__Activity__
Once you find the line with "processes it starts" in the entries below, return exactly every line from it through the line with "in these files.".

__Stored data__

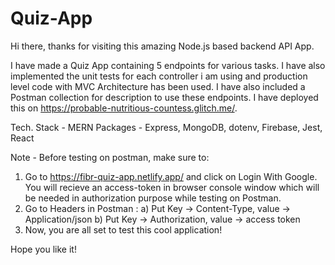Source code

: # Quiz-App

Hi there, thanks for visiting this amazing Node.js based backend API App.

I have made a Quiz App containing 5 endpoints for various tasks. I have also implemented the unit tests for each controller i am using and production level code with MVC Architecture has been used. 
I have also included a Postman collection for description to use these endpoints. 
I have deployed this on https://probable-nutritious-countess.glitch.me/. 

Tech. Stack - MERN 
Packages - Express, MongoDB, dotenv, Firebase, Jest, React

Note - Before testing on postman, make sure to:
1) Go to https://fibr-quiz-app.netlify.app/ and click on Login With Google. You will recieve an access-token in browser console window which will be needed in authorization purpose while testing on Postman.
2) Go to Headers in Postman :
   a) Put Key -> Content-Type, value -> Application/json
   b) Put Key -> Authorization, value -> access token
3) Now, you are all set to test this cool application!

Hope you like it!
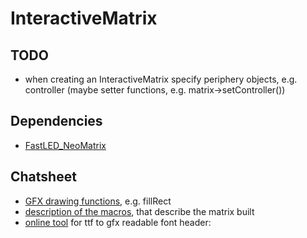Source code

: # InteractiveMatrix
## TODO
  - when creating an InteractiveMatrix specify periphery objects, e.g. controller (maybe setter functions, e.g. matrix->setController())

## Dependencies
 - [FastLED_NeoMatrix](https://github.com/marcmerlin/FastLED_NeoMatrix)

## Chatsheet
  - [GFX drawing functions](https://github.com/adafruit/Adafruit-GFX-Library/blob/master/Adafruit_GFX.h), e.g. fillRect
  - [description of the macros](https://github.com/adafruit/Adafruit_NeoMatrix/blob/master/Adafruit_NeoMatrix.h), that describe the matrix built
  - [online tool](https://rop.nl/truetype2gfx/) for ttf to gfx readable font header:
...
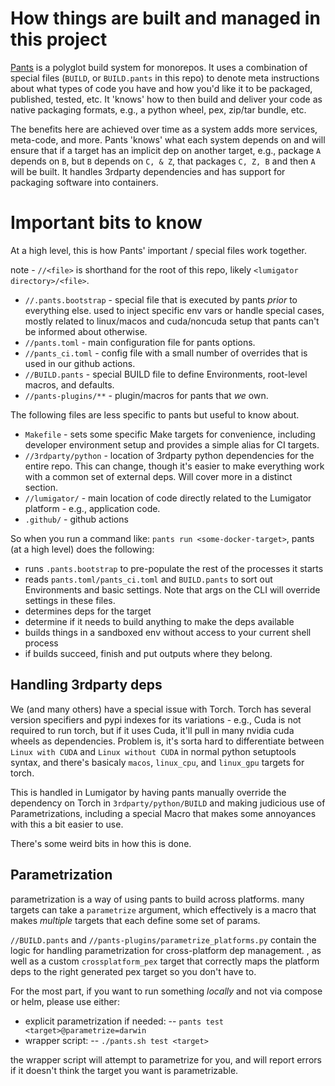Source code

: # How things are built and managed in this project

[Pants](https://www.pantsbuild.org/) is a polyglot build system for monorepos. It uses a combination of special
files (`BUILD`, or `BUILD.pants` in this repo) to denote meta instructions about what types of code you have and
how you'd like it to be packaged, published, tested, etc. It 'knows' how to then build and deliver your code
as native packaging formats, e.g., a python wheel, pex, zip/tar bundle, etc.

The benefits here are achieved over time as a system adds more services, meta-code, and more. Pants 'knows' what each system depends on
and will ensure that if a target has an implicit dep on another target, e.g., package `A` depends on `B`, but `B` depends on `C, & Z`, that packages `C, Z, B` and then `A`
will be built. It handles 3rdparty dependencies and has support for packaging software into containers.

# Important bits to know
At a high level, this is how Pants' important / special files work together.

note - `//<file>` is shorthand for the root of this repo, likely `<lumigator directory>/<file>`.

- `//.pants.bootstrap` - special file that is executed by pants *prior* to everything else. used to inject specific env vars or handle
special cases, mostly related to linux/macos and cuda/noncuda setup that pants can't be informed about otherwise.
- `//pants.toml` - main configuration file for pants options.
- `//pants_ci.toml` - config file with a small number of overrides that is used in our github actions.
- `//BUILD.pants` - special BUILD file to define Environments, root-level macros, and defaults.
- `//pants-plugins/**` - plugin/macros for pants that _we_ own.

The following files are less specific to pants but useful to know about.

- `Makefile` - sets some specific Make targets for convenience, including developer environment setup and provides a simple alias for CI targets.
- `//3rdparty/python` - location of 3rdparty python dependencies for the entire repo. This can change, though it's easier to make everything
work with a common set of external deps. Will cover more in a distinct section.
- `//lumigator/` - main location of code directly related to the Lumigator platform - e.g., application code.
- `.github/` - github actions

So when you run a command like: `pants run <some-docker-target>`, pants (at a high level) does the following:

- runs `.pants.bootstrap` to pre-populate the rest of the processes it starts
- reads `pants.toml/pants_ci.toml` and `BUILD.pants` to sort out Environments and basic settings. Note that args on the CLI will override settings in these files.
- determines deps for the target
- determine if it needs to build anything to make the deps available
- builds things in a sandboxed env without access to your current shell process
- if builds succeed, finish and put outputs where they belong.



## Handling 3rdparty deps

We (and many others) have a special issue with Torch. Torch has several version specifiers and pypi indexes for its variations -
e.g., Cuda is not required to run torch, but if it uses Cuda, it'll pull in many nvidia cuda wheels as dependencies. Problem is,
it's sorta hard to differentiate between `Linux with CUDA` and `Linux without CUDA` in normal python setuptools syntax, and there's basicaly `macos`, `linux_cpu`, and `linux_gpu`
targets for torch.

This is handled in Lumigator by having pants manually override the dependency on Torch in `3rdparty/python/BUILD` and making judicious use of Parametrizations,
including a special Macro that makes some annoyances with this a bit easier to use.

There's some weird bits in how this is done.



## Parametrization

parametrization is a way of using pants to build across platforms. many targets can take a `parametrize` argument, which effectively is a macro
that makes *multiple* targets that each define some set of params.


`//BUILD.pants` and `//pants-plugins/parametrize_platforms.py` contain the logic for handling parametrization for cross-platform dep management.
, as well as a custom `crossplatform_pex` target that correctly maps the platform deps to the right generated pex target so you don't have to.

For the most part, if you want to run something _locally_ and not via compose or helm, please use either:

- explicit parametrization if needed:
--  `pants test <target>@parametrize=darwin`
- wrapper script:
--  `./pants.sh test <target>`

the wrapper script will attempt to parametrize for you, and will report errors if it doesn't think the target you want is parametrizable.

__Answer space__
- runs `.pants.bootstrap` to pre-populate the rest of the processes it starts
- reads `pants.toml/pants_ci.toml` and `BUILD.pants` to sort out Environments and basic settings. Note that args on the CLI will override settings in these files.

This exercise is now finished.